Saved entries:
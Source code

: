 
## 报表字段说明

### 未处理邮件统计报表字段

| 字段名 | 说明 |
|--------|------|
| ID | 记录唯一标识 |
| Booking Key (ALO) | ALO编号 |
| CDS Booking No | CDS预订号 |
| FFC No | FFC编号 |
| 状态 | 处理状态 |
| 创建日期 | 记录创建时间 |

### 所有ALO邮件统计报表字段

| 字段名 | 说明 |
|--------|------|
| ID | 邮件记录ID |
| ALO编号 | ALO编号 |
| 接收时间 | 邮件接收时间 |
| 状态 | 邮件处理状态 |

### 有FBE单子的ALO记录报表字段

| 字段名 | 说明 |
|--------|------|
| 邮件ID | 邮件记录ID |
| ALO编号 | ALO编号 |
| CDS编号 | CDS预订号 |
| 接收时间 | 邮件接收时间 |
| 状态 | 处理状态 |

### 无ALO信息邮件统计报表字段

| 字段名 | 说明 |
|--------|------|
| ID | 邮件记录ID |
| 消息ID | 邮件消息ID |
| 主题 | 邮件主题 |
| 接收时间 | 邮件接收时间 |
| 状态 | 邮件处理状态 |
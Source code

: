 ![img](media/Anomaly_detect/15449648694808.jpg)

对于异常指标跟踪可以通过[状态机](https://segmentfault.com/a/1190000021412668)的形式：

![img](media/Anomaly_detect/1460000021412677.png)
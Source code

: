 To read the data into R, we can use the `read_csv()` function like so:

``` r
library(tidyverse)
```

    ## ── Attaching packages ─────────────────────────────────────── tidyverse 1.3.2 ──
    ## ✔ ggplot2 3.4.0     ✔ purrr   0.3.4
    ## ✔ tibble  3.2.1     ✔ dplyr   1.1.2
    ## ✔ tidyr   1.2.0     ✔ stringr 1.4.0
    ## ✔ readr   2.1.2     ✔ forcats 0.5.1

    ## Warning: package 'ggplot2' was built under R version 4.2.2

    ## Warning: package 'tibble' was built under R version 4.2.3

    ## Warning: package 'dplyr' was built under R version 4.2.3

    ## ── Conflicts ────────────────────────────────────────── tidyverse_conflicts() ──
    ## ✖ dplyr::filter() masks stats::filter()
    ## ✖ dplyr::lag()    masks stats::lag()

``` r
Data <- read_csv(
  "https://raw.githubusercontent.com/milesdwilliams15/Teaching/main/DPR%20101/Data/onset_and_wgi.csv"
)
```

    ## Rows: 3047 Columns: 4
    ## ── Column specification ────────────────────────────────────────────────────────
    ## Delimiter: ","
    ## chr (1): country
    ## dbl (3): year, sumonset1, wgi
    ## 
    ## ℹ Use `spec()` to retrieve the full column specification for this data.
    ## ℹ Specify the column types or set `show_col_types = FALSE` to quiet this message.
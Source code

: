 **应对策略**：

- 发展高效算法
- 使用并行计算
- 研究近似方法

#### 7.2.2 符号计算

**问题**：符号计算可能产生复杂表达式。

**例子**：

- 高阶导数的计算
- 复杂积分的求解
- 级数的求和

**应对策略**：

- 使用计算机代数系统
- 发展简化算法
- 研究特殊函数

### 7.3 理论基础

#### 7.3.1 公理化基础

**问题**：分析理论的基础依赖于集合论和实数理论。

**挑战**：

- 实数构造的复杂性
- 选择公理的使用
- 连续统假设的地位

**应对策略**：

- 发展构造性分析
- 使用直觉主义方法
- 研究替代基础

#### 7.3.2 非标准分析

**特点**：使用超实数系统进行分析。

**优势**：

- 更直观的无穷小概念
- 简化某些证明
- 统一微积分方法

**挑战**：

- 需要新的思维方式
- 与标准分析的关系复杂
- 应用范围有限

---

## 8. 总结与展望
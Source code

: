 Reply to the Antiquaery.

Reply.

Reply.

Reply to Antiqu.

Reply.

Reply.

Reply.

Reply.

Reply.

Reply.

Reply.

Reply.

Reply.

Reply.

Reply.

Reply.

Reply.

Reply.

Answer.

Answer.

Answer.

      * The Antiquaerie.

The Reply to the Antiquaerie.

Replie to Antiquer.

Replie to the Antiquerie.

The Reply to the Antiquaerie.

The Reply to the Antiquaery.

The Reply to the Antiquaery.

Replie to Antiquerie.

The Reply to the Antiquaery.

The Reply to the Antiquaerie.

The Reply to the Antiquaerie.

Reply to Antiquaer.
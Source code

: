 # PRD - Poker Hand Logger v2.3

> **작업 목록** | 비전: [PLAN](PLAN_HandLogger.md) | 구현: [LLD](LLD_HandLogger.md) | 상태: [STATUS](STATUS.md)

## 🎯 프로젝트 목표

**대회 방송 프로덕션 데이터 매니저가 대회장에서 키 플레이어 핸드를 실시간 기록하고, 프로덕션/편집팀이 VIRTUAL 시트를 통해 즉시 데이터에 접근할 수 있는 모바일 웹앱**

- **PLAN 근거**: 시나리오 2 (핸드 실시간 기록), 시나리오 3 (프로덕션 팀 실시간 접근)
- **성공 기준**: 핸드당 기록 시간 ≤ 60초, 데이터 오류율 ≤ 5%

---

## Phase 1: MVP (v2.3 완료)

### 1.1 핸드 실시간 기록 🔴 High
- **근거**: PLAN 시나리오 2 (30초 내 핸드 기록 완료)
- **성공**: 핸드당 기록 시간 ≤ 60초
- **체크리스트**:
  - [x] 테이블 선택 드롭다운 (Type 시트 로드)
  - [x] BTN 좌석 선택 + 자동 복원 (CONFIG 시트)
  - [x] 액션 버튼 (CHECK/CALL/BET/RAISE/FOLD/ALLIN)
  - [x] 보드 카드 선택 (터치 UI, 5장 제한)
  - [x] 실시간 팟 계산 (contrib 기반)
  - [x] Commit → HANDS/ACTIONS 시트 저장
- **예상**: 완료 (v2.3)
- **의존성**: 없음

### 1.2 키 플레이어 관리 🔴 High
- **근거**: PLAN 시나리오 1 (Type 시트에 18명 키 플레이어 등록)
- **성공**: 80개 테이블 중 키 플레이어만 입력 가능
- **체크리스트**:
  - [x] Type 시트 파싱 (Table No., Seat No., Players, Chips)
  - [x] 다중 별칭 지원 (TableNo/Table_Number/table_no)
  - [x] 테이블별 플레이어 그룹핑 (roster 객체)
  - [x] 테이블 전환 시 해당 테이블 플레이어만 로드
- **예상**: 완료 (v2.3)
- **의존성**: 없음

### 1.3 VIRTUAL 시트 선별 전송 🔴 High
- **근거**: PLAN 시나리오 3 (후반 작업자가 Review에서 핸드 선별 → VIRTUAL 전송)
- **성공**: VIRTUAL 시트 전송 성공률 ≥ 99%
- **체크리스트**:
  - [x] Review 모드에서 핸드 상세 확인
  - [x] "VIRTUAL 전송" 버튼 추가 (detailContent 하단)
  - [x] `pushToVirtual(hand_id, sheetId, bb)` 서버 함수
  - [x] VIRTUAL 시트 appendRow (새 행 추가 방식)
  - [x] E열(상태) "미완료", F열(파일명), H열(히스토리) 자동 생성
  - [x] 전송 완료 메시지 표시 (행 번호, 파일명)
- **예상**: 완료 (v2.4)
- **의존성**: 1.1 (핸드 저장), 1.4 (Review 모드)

Work request: With nothing omitted, set down all of the records again.

Exercise output:
Source code

: 
## 报表字段说明

### 未处理邮件统计报表字段

| 字段名 | 说明 |
|--------|------|
| ID | 记录唯一标识 |
| Booking Key (ALO) | ALO编号 |
| CDS Booking No | CDS预订号 |
| FFC No | FFC编号 |
| 状态 | 处理状态 |
| 创建日期 | 记录创建时间 |

### 所有ALO邮件统计报表字段

| 字段名 | 说明 |
|--------|------|
| ID | 邮件记录ID |
| ALO编号 | ALO编号 |
| 接收时间 | 邮件接收时间 |
| 状态 | 邮件处理状态 |

### 有FBE单子的ALO记录报表字段

| 字段名 | 说明 |
|--------|------|
| 邮件ID | 邮件记录ID |
| ALO编号 | ALO编号 |
| CDS编号 | CDS预订号 |
| 接收时间 | 邮件接收时间 |
| 状态 | 处理状态 |

### 无ALO信息邮件统计报表字段

| 字段名 | 说明 |
|--------|------|
| ID | 邮件记录ID |
| 消息ID | 邮件消息ID |
| 主题 | 邮件主题 |
| 接收时间 | 邮件接收时间 |
| 状态 | 邮件处理状态 |
Source code

: ![img](media/Anomaly_detect/15449648694808.jpg)

对于异常指标跟踪可以通过[状态机](https://segmentfault.com/a/1190000021412668)的形式：

![img](media/Anomaly_detect/1460000021412677.png)
Source code

: To read the data into R, we can use the `read_csv()` function like so:

``` r
library(tidyverse)
```

    ## ── Attaching packages ─────────────────────────────────────── tidyverse 1.3.2 ──
    ## ✔ ggplot2 3.4.0     ✔ purrr   0.3.4
    ## ✔ tibble  3.2.1     ✔ dplyr   1.1.2
    ## ✔ tidyr   1.2.0     ✔ stringr 1.4.0
    ## ✔ readr   2.1.2     ✔ forcats 0.5.1

    ## Warning: package 'ggplot2' was built under R version 4.2.2

    ## Warning: package 'tibble' was built under R version 4.2.3

    ## Warning: package 'dplyr' was built under R version 4.2.3

    ## ── Conflicts ────────────────────────────────────────── tidyverse_conflicts() ──
    ## ✖ dplyr::filter() masks stats::filter()
    ## ✖ dplyr::lag()    masks stats::lag()

``` r
Data <- read_csv(
  "https://raw.githubusercontent.com/milesdwilliams15/Teaching/main/DPR%20101/Data/onset_and_wgi.csv"
)
```

    ## Rows: 3047 Columns: 4
    ## ── Column specification ────────────────────────────────────────────────────────
    ## Delimiter: ","
    ## chr (1): country
    ## dbl (3): year, sumonset1, wgi
    ## 
    ## ℹ Use `spec()` to retrieve the full column specification for this data.
    ## ℹ Specify the column types or set `show_col_types = FALSE` to quiet this message.
Source code

: **应对策略**：

- 发展高效算法
- 使用并行计算
- 研究近似方法

#### 7.2.2 符号计算

**问题**：符号计算可能产生复杂表达式。

**例子**：

- 高阶导数的计算
- 复杂积分的求解
- 级数的求和

**应对策略**：

- 使用计算机代数系统
- 发展简化算法
- 研究特殊函数

### 7.3 理论基础

#### 7.3.1 公理化基础

**问题**：分析理论的基础依赖于集合论和实数理论。

**挑战**：

- 实数构造的复杂性
- 选择公理的使用
- 连续统假设的地位

**应对策略**：

- 发展构造性分析
- 使用直觉主义方法
- 研究替代基础

#### 7.3.2 非标准分析

**特点**：使用超实数系统进行分析。

**优势**：

- 更直观的无穷小概念
- 简化某些证明
- 统一微积分方法

**挑战**：

- 需要新的思维方式
- 与标准分析的关系复杂
- 应用范围有限

---

## 8. 总结与展望
Source code

: Reply to the Antiquaery.

Reply.

Reply.

Reply to Antiqu.

Reply.

Reply.

Reply.

Reply.

Reply.

Reply.

Reply.

Reply.

Reply.

Reply.

Reply.

Reply.

Reply.

Reply.

Answer.

Answer.

Answer.

      * The Antiquaerie.

The Reply to the Antiquaerie.

Replie to Antiquer.

Replie to the Antiquerie.

The Reply to the Antiquaerie.

The Reply to the Antiquaery.

The Reply to the Antiquaery.

Replie to Antiquerie.

The Reply to the Antiquaery.

The Reply to the Antiquaerie.

The Reply to the Antiquaerie.

Reply to Antiquaer.
Source code

: # PRD - Poker Hand Logger v2.3

> **작업 목록** | 비전: [PLAN](PLAN_HandLogger.md) | 구현: [LLD](LLD_HandLogger.md) | 상태: [STATUS](STATUS.md)

## 🎯 프로젝트 목표

**대회 방송 프로덕션 데이터 매니저가 대회장에서 키 플레이어 핸드를 실시간 기록하고, 프로덕션/편집팀이 VIRTUAL 시트를 통해 즉시 데이터에 접근할 수 있는 모바일 웹앱**

- **PLAN 근거**: 시나리오 2 (핸드 실시간 기록), 시나리오 3 (프로덕션 팀 실시간 접근)
- **성공 기준**: 핸드당 기록 시간 ≤ 60초, 데이터 오류율 ≤ 5%

---

## Phase 1: MVP (v2.3 완료)

### 1.1 핸드 실시간 기록 🔴 High
- **근거**: PLAN 시나리오 2 (30초 내 핸드 기록 완료)
- **성공**: 핸드당 기록 시간 ≤ 60초
- **체크리스트**:
  - [x] 테이블 선택 드롭다운 (Type 시트 로드)
  - [x] BTN 좌석 선택 + 자동 복원 (CONFIG 시트)
  - [x] 액션 버튼 (CHECK/CALL/BET/RAISE/FOLD/ALLIN)
  - [x] 보드 카드 선택 (터치 UI, 5장 제한)
  - [x] 실시간 팟 계산 (contrib 기반)
  - [x] Commit → HANDS/ACTIONS 시트 저장
- **예상**: 완료 (v2.3)
- **의존성**: 없음

### 1.2 키 플레이어 관리 🔴 High
- **근거**: PLAN 시나리오 1 (Type 시트에 18명 키 플레이어 등록)
- **성공**: 80개 테이블 중 키 플레이어만 입력 가능
- **체크리스트**:
  - [x] Type 시트 파싱 (Table No., Seat No., Players, Chips)
  - [x] 다중 별칭 지원 (TableNo/Table_Number/table_no)
  - [x] 테이블별 플레이어 그룹핑 (roster 객체)
  - [x] 테이블 전환 시 해당 테이블 플레이어만 로드
- **예상**: 완료 (v2.3)
- **의존성**: 없음

### 1.3 VIRTUAL 시트 선별 전송 🔴 High
- **근거**: PLAN 시나리오 3 (후반 작업자가 Review에서 핸드 선별 → VIRTUAL 전송)
- **성공**: VIRTUAL 시트 전송 성공률 ≥ 99%
- **체크리스트**:
  - [x] Review 모드에서 핸드 상세 확인
  - [x] "VIRTUAL 전송" 버튼 추가 (detailContent 하단)
  - [x] `pushToVirtual(hand_id, sheetId, bb)` 서버 함수
  - [x] VIRTUAL 시트 appendRow (새 행 추가 방식)
  - [x] E열(상태) "미완료", F열(파일명), H열(히스토리) 자동 생성
  - [x] 전송 완료 메시지 표시 (행 번호, 파일명)
- **예상**: 완료 (v2.4)
- **의존성**: 1.1 (핸드 저장), 1.4 (Review 모드)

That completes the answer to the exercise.